View Full Version : Packages cache for local network using Squid proxy server

15th September 2016, 08:31 PM
If it is wanted to save internet bandwidth it is possible to setup local mirror to share packages among all computers on network so that download happens only once. Standard mirroring downloads whole repositories which may be disk and network consuming. In addition to that, not all packages will get used by computers on the network so it is synchronizing stuff that we are never going to use. This is usually overkill for home or small office use.

By using Squid on the other hand, it is possible to cache only packages we are using, so next time some computer on the network requires it, it will get it from cache. But there is a catch, this does not work as is; Since packages managers uses mirrors, links to packages also change based on mirror used so default Squid setup is not seeing a package as same from different mirrors. So we need some way to tell squid to store packages files by package name, packages rarely or never change and we don't care from what url it came from as it is most likely the same file. Squid 3.4 implemented feature Store ID that allows to map files to custom ID. We can decide if we want to pass url to a helper program based on rule. Helper program further decides what to do with link and responds to Squid with a storage ID for that file. The most simple way we can do what we want is to trim url to package name in helper program and return that to Squid as storage ID.

Squid setup:

If using Fedora for a server just install Squid from default repositories.

$ sudo dnf install squid

CentOS 7 provides older Squid 3.3 version that doesn't support Store ID feature so third party repo is required. Squid wiki lists some repositories that can be used. CentOS 7.3 got Squid 3.5 that has the required functionality.

Install store_id_program.py from here (https://github.com/yevmel/squid-rpm-cache), to /usr/local/bin/ and make it executable. Modify Squid configuration /etc/squid/squid.conf based on setting from link. 10000 (10GB) represents cache size to use for storing files and may be adjusted to appropriate size you have available, but it is recommended to not use more then 70% of space available.

# 3 month 12 month
refresh_pattern . 129600 33% 525600

cache_dir ufs /var/spool/squid 10000 16 256

store_id_program /usr/local/bin/store_id_program.py
store_id_children 5 startup=1

# have not seen a larger RPM yet
maximum_object_size 1 GB

# cache RPMs only
acl rpm_only urlpath_regex \.rpm
cache allow rpm_only
cache deny all

After that we need to start/restart squid and enable service:

$ sudo systemctl start squid
$ sudo systemctl enable squid

Network setup:

The network setup is pretty simple, all we need to do is to tell each machine on a network to use our proxy/cache server. We do that by configuring dnf proxy= line. Server running squid must have its TCP port open to be able to accept such requests. Default proxy port for squid is 3128.
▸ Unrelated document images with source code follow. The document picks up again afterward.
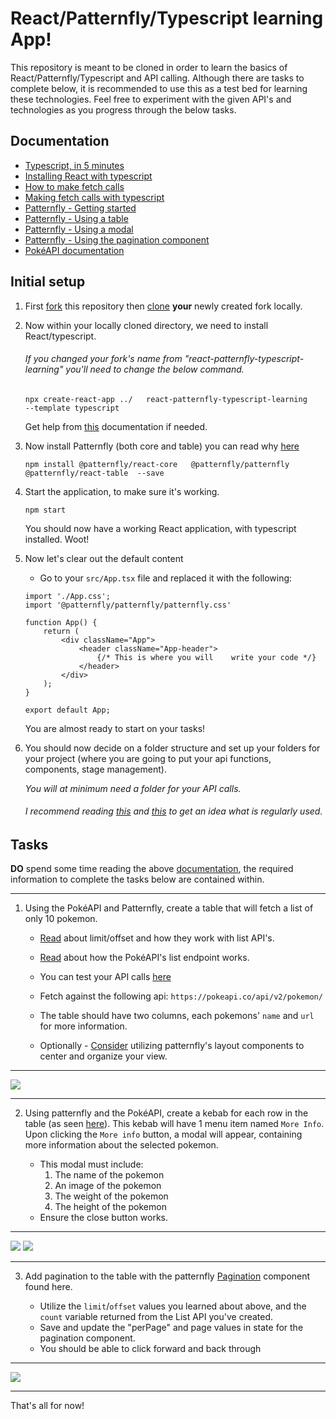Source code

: # React/Patternfly/Typescript learning App!

This repository is meant to be cloned in order to learn the basics of React/Patternfly/Typescript and API calling.
Although there are tasks to complete below, it is recommended to use this as a test bed for learning these technologies.
Feel free to experiment with the given API's and technologies as you progress through the below tasks.

## Documentation

- [Typescript, in 5 minutes](https://www.typescriptlang.org/docs/handbook/typescript-in-5-minutes.html)
- [Installing React with typescript](https://create-react-app.dev/docs/adding-typescript/#installation)
- [How to make fetch calls](https://www.freecodecamp.org/news/how-to-make-api-calls-with-fetch/)
- [Making fetch calls with typescript](https://dev.to/simonireilly/fetch-with-typescript-for-better-http-api-clients-2d71)
- [Patternfly - Getting started](https://www.patternfly.org/get-started/develop)
- [Patternfly - Using a table](https://www.patternfly.org/components/table/#actions)
- [Patternfly - Using a modal](https://www.patternfly.org/components/modal#basic-modals)
- [Patternfly - Using the pagination component](https://www.patternfly.org/components/pagination)
- [PokéAPI documentation](https://pokeapi.co/)

## Initial setup

1. First [fork](https://github.com/content-services/react-patternfly-typescript-learning/fork) this repository then [clone](https://docs.github.com/en/repositories/creating-and-managing-repositories/cloning-a-repository) **your** newly created fork locally.

2. Now within your locally cloned directory, we need to install React/typescript.

   ###### If you changed your fork's name from "react-patternfly-typescript-learning" you'll need to change the below command.

   ```
   npx create-react-app ../   react-patternfly-typescript-learning    --template typescript
   ```

   Get help from [this](https://create-react-app.dev/docs/adding-typescript/#installation) documentation if needed.

3. Now install Patternfly (both core and table) you can read why [here](https://www.patternfly.org/get-started/develop#install-and-configure-patternfly-react)

   ```
   npm install @patternfly/react-core   @patternfly/patternfly  @patternfly/react-table  --save
   ```

4. Start the application, to make sure it's working.

   ```
   npm start
   ```

   You should now have a working React application, with typescript installed. Woot!

5. Now let's clear out the default content

   - Go to your `src/App.tsx` file and replaced it with the following:

   ```
   import './App.css';
   import '@patternfly/patternfly/patternfly.css'

   function App() {
       return (
           <div className="App">
               <header className="App-header">
                   {/* This is where you will    write your code */}
               </header>
           </div>
       );
   }

   export default App;
   ```

   You are almost ready to start on your tasks!

6. You should now decide on a folder structure and set up your folders for your project (where you are going to put your api functions, components, stage management).

   _You will at minimum need a folder for your API calls._

   ###### I recommend reading [this](https://www.robinwieruch.de/react-folder-structure/) and [this](https://blog.webdevsimplified.com/2022-07/react-folder-structure/) to get an idea what is regularly used.

## Tasks

<b>DO</b> spend some time reading the above [documentation](README.md#L7), the required information to complete the tasks below are contained within.

---

1. Using the PokéAPI and Patternfly, create a table that will fetch a list of only 10 pokemon.

   - [Read](https://developer.digitalchalk.com/document/rest-api-v5/limit-and-offset/) about limit/offset and how they work with list API's.
   - [Read](https://pokeapi.co/docs/v2#resource-listspagination-section) about how the PokéAPI's list endpoint works.
   - You can test your API calls [here](https://pokeapi.co/)

   - Fetch against the following api: `https://pokeapi.co/api/v2/pokemon/`
   - The table should have two columns, each pokemons' `name` and `url` for more information.
   - Optionally - [Consider](https://www.patternfly.org/layouts/about) utilizing patternfly's layout components to center and organize your view.

---

![](ExampleImages/table0.png)

---

2. Using patternfly and the PokéAPI, create a kebab for each row in the table (as seen [here](https://www.patternfly.org/components/table#actions)). This kebab will have 1 menu item named `More Info`. Upon clicking the `More info` button, a modal will appear, containing more information about the selected pokemon.

   - This modal must include:
     1. The name of the pokemon
     2. An image of the pokemon
     3. The weight of the pokemon
     4. The height of the pokemon
   - Ensure the close button works.

---

![](ExampleImages/table1.png)
![](ExampleImages/modal.png)

---

3. Add pagination to the table with the patternfly [Pagination](https://www.patternfly.org/components/pagination) component found here.

   - Utilize the `limit`/`offset` values you learned about above, and the `count` variable returned from the List API you've created.
   - Save and update the "perPage" and page values in state for the pagination component.
   - You should be able to click forward and back through

---

![](ExampleImages/table2.png)

---

That's all for now!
Configure dnf for each machine on the network with our proxy: Add a line to /etc/dnf/dnf.conf:

proxy=http://<server ip>:3128
Where <server ip> is ip address of server running Squid cache.

Open squid's port 3128 on server:

$ sudo firewall-cmd --permanent --add-port=3128/tcp
$ sudo firewall-cmd --reload

For troubleshooting purposes or to see if our cache is working as expected we can monitor Squid's log file:

$ sudo tail -f /var/log/squid/access.log

Client(s) setup:

Lately more and more mirrors are providing both http and https connection and dnf seems to prefer to https. This is an issue for squid since it can't read encrypted connection thus it just "tunnels" the connection and package gets downloaded again. The solution for that is to add "&protocol=http" to all the clients metalink URL.

27th July 2017, 10:23 PM
Changing the regex to:
acl rpm_only urlpath_regex \.[d]?rpm

Should also match delta RPMs...


4th August 2017, 07:22 AM

Just changing squid configuration is not enough, store_id_program needs that modification as well, right?

I didn't want to bother with drpms since they are small already and can not be applied in all cases, if packages went out of date too much for example.